I import the file. Then Edit>Get Outline. However, I am getting the following error "Outline Module Startup Failure". 

Does anyone have any ideas for solving this problem. 

Thanks in advance.


----------



## jlgill (Mar 17, 2008)

I still haven't been able to figure out the problem with v. 4.0. 

After LOTS of searching, I was able to find a link to v. 2.4 online. I downloaded and installed it. I did not get any errors when running the autotrace function. 

Looks like it's version 2.4 for me which is no problem. All I really wanted RoboMaster for wasfor the autotrace.


----------



## CuttingEdge (Oct 16, 2007)

While I'm not familar with pcx format, I can't help but think that format incompatability is the cause of error. Have you tried version 4.0 with a jpg or bmp ?


----------



## jlgill (Mar 17, 2008)

The outline function only seems to work with raster images. I did try a .bmp and still had the same issue. 

2.4 works just fine.


----------



## CuttingEdge (Oct 16, 2007)

I wonder if it could be either a conflict issue with other installed software or insufficient memory.
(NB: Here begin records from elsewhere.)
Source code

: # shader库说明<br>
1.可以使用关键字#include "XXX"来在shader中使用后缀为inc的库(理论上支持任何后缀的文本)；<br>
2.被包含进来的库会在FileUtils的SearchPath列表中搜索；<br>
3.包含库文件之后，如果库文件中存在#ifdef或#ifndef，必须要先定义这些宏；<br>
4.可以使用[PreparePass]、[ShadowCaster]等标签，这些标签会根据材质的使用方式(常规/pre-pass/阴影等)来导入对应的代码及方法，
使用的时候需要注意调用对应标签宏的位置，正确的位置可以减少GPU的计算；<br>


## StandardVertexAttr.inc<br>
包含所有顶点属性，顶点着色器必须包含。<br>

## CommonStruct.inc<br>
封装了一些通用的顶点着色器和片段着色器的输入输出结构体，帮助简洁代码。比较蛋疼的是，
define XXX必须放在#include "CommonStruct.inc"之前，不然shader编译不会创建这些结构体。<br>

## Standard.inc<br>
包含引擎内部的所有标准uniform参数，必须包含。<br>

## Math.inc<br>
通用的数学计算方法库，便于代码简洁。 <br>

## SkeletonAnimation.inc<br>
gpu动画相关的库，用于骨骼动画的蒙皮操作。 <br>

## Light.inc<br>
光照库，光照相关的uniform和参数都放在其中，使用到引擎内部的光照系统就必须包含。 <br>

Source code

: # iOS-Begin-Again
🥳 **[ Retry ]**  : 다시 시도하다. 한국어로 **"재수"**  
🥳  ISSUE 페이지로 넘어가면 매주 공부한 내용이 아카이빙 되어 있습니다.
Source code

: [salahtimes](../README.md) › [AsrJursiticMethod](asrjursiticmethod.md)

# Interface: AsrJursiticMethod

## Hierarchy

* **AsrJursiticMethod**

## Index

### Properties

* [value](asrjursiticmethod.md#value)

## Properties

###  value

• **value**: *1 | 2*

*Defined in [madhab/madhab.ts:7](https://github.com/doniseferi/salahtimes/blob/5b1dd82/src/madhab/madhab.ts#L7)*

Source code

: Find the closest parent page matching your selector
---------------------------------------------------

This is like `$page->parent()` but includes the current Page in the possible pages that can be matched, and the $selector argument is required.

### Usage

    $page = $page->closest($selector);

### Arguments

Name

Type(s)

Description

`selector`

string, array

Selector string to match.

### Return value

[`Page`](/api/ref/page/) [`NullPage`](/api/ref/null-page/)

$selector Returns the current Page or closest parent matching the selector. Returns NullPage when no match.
As I am able to successfully outline a 5 MB bmp using version 4.0.


----------



## Nelia (May 14, 2008)

There's a problem with the v...4.0 if you removed 2.4. Version 4 installs in the same directory as 2.4 and if you have 2.4 installed, you will get the autotrace ok. If you no longer have version 2.4, you can contact the technical support of Graphtec at [email protected] and they can provide it for you.


----------



## desicouture (May 5, 2011)

jlgill said:


> I recently downloaded the most recent version of the Robomaster software, v. 4.0, for my CC 100 so I could take advantage of the autotrace feature.
> 
> However I am getting an error trying to autotrace a .pcx and/or pcx image.
> 
> ...


Hi, I also had this problem, with any type of image I was trying to get the outline for I would get this message 'Outline module startup failure'.

Thing is I would see the error message very briefly then the outline module or 'autotrace' was starting up but the image wasnt importing to it. So in order to cancel the error message, I would have to exit the autotrace first.

So this is what I did and it worked:

- I minimised the autotrace window (dont cancel it)
- Then cancel the error message (outline mdule startup failure)
- Then right click the image again
- Click on 'Get outline' (no error message at this point)
- Maximise the same autotrace window i minimised just a moment ago (located bottom left of my screen within the robo master software)

.... and hey presto! image was in the auto trace window and I carried on as normal from there.

Please forgive if i've not explained anything properly, I rarely post in forums, as im always seeking advice, never giving it, lol.

Thanks and I hope this works for you 

Danny

p.s. im running windows 8 and robo master 5.3


----------